Source texts of formatted documents
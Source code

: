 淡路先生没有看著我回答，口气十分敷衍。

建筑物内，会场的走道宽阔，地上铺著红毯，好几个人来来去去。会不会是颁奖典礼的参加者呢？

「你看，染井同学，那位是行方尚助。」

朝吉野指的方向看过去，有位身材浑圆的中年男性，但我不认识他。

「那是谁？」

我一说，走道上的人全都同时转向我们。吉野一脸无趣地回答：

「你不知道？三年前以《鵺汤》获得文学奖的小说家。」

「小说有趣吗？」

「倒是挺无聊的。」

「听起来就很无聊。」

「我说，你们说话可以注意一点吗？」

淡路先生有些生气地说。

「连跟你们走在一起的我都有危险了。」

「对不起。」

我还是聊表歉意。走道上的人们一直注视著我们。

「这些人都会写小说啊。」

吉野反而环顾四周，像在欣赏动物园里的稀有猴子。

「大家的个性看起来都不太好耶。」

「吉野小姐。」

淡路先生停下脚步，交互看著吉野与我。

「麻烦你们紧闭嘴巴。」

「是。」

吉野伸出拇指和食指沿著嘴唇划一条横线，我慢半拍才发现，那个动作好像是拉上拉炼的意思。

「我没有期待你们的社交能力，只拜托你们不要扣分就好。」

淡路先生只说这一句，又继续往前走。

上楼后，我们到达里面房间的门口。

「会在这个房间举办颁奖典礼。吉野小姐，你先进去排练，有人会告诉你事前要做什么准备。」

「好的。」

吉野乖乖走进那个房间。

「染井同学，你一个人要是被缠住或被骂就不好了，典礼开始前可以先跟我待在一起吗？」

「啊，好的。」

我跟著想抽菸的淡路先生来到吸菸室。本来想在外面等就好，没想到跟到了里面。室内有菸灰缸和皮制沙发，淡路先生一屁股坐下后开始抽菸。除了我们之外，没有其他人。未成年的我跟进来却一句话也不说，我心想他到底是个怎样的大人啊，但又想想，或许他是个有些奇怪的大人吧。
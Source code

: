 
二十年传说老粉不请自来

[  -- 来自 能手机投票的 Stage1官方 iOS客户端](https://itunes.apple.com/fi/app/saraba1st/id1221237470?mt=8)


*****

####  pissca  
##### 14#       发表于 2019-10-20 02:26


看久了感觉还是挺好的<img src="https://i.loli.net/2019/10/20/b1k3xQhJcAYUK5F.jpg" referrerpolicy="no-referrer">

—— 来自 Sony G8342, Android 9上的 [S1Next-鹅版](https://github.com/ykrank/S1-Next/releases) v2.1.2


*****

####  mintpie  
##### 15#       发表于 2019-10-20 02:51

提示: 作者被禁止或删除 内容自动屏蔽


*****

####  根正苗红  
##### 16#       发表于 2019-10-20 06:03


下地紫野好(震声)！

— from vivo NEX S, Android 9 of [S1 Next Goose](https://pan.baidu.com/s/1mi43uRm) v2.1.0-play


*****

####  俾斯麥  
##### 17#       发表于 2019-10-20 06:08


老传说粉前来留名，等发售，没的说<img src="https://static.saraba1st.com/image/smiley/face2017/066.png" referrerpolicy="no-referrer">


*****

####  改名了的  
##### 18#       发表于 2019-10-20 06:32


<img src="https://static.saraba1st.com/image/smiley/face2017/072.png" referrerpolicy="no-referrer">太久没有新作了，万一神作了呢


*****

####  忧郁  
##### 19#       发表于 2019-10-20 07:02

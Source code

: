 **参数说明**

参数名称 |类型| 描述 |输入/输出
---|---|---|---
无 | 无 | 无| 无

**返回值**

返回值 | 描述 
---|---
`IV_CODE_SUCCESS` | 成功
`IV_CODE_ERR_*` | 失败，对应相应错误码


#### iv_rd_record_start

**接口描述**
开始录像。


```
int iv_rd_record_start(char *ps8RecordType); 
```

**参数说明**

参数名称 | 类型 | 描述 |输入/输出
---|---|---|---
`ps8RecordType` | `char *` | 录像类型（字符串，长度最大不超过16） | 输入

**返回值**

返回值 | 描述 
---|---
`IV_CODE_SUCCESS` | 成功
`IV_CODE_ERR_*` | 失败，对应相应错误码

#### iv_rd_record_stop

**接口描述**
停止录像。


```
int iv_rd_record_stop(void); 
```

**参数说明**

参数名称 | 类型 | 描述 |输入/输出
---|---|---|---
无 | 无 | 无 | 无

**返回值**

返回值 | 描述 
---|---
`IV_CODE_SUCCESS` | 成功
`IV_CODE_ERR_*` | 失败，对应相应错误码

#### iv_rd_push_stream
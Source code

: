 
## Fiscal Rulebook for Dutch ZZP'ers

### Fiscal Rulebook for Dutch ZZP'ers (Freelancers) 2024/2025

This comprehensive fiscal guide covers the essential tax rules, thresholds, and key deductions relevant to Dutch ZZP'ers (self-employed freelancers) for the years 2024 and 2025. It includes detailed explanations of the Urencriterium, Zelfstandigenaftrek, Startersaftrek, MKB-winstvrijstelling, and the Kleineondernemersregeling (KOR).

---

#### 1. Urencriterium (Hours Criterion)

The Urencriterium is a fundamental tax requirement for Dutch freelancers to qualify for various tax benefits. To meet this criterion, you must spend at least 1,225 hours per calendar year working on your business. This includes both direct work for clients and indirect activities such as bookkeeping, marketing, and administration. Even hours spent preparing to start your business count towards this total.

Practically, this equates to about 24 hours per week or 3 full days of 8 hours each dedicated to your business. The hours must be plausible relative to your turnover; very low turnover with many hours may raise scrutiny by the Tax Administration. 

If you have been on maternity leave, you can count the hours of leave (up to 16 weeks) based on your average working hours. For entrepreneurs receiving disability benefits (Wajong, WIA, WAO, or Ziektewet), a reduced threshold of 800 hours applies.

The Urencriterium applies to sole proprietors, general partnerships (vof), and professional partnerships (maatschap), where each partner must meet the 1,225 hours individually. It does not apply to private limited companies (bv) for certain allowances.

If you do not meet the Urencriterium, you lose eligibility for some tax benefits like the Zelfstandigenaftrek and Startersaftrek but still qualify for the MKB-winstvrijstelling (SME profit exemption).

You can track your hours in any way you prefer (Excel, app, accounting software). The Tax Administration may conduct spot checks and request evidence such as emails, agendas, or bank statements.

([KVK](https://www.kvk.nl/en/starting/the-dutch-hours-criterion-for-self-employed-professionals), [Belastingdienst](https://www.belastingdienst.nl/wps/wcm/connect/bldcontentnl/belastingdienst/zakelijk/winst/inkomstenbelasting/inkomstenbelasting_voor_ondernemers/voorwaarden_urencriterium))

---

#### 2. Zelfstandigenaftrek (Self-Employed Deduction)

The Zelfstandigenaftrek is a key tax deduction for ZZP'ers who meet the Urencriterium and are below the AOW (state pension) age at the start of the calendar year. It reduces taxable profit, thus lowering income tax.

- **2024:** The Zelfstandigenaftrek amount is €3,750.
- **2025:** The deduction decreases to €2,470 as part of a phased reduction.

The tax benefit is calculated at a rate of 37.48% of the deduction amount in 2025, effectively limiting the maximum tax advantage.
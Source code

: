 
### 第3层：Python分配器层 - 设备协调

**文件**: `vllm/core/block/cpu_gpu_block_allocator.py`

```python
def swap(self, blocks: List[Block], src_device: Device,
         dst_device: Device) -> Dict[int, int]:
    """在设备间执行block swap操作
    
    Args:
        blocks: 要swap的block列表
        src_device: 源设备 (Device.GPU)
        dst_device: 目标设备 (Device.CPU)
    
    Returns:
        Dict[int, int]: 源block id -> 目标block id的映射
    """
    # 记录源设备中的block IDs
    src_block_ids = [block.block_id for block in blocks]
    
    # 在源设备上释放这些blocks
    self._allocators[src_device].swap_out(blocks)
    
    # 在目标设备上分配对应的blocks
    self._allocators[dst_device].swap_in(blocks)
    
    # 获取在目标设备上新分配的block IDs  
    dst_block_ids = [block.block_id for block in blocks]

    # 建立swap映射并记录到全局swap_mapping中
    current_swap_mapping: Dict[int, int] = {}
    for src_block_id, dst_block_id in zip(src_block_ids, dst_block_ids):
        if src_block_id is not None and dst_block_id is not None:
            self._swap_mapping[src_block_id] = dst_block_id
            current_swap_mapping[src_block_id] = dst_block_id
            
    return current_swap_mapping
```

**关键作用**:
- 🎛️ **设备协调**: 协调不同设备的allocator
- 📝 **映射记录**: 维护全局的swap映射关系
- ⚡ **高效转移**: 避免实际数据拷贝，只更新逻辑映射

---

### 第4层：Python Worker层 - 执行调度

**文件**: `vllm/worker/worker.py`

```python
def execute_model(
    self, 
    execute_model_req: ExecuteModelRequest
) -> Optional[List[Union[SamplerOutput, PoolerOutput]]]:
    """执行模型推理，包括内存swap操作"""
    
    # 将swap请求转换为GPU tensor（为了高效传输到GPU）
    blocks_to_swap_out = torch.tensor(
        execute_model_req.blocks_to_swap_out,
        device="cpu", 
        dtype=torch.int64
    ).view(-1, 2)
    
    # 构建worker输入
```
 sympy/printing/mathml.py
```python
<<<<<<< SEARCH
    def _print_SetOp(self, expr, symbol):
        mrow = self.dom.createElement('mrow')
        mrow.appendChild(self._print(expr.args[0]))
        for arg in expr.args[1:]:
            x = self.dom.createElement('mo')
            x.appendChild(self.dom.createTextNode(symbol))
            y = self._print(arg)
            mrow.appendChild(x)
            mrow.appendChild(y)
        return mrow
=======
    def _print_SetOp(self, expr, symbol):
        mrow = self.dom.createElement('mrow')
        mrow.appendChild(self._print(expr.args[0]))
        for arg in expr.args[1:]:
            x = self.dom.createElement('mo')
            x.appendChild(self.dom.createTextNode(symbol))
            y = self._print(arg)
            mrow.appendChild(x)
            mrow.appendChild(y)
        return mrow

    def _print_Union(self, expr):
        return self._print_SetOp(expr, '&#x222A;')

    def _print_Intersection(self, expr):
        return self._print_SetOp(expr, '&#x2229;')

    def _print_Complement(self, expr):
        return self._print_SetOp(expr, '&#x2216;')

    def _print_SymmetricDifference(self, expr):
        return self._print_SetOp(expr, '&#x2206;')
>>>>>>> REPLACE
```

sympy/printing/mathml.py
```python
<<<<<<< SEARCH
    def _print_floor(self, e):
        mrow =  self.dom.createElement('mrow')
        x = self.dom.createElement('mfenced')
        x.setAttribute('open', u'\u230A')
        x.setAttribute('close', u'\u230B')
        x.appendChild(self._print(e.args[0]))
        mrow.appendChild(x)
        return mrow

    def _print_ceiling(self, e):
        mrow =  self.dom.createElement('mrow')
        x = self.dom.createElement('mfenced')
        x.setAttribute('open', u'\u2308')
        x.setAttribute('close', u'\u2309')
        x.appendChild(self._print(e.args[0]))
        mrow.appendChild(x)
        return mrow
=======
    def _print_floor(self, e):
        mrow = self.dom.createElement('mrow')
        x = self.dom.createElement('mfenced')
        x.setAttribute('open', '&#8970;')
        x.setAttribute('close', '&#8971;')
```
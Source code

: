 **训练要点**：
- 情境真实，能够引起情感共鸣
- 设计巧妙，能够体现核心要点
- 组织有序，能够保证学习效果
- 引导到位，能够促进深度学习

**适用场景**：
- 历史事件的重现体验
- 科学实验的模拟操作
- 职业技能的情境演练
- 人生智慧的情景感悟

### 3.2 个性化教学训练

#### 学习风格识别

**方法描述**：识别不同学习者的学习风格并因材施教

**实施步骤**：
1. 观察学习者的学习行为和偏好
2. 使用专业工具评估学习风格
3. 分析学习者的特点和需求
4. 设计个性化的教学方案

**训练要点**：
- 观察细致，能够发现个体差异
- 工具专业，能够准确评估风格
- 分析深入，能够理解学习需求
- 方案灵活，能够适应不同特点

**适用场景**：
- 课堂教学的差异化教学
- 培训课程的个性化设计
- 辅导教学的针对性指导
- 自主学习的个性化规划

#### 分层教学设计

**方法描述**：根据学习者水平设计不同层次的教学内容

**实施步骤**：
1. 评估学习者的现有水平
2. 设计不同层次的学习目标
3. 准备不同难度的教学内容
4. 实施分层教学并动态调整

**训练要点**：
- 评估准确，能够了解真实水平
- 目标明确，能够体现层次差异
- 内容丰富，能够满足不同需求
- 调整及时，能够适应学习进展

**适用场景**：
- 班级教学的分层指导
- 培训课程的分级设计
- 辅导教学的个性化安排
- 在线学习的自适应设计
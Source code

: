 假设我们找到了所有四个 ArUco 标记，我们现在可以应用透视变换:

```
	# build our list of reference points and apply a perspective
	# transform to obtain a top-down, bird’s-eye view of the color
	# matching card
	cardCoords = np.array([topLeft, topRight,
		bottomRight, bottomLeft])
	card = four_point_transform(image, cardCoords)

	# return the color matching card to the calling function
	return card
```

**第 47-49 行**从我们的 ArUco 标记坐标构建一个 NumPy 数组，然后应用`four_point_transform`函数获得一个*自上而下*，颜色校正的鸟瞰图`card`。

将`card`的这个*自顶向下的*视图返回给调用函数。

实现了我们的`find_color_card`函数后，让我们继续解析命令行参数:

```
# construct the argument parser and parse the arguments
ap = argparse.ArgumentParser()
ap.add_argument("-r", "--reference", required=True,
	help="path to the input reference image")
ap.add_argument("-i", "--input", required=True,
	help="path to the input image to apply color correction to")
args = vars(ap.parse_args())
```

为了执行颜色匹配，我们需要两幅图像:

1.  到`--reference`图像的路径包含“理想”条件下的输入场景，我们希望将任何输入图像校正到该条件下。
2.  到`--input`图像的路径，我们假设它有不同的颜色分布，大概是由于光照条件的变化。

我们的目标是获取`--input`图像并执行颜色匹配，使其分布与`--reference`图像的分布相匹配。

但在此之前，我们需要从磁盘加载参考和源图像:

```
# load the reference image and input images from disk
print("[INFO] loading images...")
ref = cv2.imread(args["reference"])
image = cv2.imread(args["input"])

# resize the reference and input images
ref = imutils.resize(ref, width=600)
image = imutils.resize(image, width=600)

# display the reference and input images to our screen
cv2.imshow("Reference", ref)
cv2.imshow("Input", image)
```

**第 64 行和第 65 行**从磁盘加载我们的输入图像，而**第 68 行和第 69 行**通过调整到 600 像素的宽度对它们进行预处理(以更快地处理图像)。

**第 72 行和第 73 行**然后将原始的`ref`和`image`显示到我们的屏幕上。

#### [Task to complete]
Look through the entries above; copy each line where the string "applies" appears.

#### [Solution to this task]
If you have been on maternity leave, you can count the hours of leave (up to 16 weeks) based on your average working hours. For entrepreneurs receiving disability benefits (Wajong, WIA, WAO, or Ziektewet), a reduced threshold of 800 hours applies.
The Urencriterium applies to sole proprietors, general partnerships (vof), and professional partnerships (maatschap), where each partner must meet the 1,225 hours individually. It does not apply to private limited companies (bv) for certain allowances.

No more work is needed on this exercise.